It shouldn't have been a surprise, but I'd hoped to have a chance to investigate her abode, discover what magic allowed it to move like that.
I strolled around the empty lot with my hands shoved into the fur muff at my waist. The air was sharp, making my nose and eyes ache. In the street, the snow was trampled and dirty, mixed with coal dust and horse manure and turning into a brown slush, while the lot remained relatively pristine. Nothing suggested that a building had sat in this location.
Both Rowan Blade and Morwen Hightower had shops capable of moving around the city and then disappearing completely. How I wished the roles between the two mercenaries had been reversed, then things might have happened much differently.
Though we'd crossed blades and stood on opposing sides, I sorely missed Rowan. She was a killer, and had set in motion the plot that might have felled the city, but she had a streak of good in her too. Or at least, I hoped she did.
"Katerina Dashkova," said a voice from the street.
It was a woman from the Women's Brigade. Her hair was threaded with more gray, turning her widow's peak into a severe point. Myna was her name.
"Madam," I said.
"Young lady, we have not received your application at the Council of Free Speech," she said.

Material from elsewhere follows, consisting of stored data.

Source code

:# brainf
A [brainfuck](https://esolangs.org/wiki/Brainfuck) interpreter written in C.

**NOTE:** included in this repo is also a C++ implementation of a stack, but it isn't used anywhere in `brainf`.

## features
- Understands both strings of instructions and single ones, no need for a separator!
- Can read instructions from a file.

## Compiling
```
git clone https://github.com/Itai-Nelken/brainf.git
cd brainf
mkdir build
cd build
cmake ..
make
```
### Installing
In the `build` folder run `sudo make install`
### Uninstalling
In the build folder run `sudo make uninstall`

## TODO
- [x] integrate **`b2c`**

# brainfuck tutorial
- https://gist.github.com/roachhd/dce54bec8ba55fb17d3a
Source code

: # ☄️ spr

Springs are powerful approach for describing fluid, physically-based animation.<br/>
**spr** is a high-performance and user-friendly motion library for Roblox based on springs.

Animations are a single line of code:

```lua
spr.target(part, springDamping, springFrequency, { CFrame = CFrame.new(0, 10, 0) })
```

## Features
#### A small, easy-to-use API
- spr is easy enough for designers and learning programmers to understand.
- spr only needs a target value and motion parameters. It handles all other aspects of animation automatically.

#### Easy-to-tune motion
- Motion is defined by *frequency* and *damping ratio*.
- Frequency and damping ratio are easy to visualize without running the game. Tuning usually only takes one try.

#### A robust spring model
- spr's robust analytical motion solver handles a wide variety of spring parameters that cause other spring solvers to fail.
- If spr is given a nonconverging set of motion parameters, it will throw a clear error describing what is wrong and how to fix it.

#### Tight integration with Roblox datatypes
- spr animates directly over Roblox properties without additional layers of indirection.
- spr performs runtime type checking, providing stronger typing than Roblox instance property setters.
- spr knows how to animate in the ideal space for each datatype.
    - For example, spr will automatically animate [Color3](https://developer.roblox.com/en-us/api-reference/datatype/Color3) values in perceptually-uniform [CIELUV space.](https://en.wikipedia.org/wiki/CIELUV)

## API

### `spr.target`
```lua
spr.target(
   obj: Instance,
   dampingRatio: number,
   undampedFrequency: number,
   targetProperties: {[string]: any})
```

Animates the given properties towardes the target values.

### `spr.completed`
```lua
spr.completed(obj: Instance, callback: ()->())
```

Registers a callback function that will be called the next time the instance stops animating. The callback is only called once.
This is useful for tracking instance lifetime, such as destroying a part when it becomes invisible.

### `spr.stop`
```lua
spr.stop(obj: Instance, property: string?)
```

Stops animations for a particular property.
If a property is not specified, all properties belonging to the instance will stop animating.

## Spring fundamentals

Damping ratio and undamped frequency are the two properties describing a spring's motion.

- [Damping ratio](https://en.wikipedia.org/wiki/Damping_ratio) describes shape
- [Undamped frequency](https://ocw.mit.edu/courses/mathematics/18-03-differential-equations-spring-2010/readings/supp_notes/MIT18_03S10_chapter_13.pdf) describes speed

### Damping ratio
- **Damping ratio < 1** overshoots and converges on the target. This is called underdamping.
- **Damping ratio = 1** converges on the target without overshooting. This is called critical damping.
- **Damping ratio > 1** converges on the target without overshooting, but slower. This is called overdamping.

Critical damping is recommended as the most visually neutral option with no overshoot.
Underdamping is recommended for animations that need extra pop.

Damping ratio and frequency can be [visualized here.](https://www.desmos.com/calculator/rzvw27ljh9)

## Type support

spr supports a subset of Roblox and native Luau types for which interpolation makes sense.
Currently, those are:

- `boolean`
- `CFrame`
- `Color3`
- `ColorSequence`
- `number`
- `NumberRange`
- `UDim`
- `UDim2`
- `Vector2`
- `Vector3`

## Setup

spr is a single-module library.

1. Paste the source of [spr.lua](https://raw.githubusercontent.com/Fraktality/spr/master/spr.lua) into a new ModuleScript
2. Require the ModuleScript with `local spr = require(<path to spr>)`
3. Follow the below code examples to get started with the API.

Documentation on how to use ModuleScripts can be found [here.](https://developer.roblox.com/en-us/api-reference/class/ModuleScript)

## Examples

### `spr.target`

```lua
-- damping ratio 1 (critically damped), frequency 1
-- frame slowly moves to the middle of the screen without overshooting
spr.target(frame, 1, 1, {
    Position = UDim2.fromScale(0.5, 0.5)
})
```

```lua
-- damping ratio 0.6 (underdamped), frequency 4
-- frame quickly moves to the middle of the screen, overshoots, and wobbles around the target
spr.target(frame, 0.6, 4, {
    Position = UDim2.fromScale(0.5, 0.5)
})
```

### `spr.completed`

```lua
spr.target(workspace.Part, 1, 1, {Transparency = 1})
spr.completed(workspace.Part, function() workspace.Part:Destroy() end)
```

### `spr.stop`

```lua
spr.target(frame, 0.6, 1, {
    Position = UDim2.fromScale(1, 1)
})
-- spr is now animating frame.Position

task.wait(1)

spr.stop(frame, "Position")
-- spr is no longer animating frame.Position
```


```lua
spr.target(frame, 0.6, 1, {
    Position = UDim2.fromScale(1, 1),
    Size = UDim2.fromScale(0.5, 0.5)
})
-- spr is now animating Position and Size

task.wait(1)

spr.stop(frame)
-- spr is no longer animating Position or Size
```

Young lady? I almost laughed in her face, remembering at the last moment that I looked half her age, despite being her senior by twenty years or so.
"I am no longer in the printing business. The Patriot Letters entered bankruptcy with the bank," I said.
I'd only just received the letter the day before. At first, it'd angered me, but then I realized it was to my advantage to not be visible to the community. Better to practice my pamphleteering in secret.
"Praise the Creator then, for putting you in your proper place," she said piously.
A vicious retort readied itself on my tongue, but I remembered the old newspaper hanging on her wall. I'd verbally flayed better foes for less, but it seemed inappropriate at this time. Especially because we were looking for allies in Philadelphia, or at least not looking to make new enemies.
"You've lost a husband, haven't you?" I asked.
She scowled so hard I thought her face might fall off. "What gives you the right to spy on me?"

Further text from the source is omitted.